_Brief_:
Where "Python" occurs in a line of the entries below, copy that line.

Collection entries
┄┄┄┄┄┄
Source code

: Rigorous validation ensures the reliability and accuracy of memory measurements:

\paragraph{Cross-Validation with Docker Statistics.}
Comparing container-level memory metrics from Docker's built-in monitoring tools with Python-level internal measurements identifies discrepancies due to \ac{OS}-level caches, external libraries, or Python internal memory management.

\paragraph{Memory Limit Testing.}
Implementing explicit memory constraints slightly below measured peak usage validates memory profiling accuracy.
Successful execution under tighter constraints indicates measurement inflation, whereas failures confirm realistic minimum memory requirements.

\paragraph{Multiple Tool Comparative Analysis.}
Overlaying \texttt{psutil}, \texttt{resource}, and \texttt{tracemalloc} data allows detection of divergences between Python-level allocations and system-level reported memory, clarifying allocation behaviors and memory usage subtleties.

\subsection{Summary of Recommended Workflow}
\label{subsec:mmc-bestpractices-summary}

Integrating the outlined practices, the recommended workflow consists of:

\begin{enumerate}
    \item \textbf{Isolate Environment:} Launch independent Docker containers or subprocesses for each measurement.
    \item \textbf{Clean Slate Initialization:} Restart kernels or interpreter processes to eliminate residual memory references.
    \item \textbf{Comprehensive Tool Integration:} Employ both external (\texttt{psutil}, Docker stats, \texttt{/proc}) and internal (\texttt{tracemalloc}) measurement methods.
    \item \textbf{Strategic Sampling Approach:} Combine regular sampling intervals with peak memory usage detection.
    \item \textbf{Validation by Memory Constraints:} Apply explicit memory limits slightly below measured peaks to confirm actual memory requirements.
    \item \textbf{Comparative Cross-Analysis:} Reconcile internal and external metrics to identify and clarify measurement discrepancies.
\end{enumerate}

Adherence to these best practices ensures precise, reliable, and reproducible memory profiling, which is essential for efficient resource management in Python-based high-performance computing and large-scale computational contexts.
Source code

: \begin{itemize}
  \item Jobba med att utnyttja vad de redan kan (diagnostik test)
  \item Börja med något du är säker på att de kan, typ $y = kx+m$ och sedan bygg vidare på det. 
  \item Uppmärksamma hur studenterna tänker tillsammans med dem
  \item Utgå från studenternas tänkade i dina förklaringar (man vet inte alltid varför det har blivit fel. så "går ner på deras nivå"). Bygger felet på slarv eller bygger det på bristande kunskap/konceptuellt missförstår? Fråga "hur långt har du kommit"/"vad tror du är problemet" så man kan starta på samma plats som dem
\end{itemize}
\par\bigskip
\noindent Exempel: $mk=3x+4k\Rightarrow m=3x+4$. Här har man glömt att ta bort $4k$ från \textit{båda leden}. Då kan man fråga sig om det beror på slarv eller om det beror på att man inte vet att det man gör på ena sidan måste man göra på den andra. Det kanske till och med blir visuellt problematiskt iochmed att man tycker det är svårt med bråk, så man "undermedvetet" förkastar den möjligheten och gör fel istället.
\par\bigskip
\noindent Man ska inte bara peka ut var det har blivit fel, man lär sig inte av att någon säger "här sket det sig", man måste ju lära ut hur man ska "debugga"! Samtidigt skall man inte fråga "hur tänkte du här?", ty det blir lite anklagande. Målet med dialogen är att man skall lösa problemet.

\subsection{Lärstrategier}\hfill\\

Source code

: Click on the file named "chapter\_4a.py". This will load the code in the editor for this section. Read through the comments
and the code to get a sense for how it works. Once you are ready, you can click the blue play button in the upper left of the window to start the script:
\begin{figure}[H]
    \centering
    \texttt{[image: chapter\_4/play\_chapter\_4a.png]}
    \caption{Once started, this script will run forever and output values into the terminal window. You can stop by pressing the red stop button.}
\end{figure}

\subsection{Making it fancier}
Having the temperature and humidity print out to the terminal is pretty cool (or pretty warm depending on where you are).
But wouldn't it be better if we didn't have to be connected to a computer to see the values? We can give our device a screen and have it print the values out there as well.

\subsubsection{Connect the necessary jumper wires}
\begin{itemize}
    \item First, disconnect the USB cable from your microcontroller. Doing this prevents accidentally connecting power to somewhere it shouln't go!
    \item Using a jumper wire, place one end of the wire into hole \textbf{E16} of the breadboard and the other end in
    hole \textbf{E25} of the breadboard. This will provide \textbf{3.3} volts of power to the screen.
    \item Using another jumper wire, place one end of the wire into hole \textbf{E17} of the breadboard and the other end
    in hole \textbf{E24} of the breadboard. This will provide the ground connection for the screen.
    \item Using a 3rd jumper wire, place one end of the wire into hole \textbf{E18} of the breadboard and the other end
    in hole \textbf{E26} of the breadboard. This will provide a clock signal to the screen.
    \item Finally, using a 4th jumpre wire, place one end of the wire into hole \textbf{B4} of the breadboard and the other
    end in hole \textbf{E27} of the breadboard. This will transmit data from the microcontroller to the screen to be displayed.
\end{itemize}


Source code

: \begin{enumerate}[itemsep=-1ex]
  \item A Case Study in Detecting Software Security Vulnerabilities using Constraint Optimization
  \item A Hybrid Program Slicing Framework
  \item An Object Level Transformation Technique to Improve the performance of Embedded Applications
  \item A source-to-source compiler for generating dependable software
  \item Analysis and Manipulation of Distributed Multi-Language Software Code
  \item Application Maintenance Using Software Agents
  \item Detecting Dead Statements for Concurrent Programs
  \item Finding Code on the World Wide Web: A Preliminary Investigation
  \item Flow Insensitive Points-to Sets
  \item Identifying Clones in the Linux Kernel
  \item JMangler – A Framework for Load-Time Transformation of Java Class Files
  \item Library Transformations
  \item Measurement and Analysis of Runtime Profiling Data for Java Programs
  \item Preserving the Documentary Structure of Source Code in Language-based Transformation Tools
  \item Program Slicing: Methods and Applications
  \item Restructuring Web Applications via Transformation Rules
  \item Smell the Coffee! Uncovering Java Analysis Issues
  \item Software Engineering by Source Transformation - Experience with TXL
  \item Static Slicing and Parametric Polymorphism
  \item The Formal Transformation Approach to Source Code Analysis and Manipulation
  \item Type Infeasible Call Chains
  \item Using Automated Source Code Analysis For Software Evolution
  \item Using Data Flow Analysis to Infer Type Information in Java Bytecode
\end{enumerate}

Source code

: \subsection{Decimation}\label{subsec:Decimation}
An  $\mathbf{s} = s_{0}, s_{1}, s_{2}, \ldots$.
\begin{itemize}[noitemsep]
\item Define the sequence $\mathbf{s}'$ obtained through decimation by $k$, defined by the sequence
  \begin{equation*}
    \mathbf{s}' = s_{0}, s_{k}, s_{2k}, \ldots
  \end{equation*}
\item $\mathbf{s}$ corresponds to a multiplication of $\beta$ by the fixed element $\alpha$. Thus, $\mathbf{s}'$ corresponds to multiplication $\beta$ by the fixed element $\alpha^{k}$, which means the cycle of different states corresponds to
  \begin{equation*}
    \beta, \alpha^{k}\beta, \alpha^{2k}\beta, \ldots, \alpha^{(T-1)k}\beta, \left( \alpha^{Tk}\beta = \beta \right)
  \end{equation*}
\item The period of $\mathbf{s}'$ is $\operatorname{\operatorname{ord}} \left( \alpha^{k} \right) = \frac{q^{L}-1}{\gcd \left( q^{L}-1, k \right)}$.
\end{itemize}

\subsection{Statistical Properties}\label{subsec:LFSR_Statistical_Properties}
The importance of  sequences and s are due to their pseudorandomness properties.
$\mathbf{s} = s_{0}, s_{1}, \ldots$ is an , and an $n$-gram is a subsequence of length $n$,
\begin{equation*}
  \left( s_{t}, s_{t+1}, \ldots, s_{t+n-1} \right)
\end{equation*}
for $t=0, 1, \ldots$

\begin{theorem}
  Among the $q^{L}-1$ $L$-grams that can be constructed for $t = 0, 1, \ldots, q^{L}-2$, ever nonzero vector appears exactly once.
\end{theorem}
┄┄┄┄┄┄
_Exercise answer_:
Comparing container-level memory metrics from Docker's built-in monitoring tools with Python-level internal measurements identifies discrepancies due to \ac{OS}-level caches, external libraries, or Python internal memory management.
Overlaying \texttt{psutil}, \texttt{resource}, and \texttt{tracemalloc} data allows detection of divergences between Python-level allocations and system-level reported memory, clarifying allocation behaviors and memory usage subtleties.
Adherence to these best practices ensures precise, reliable, and reproducible memory profiling, which is essential for efficient resource management in Python-based high-performance computing and large-scale computational contexts.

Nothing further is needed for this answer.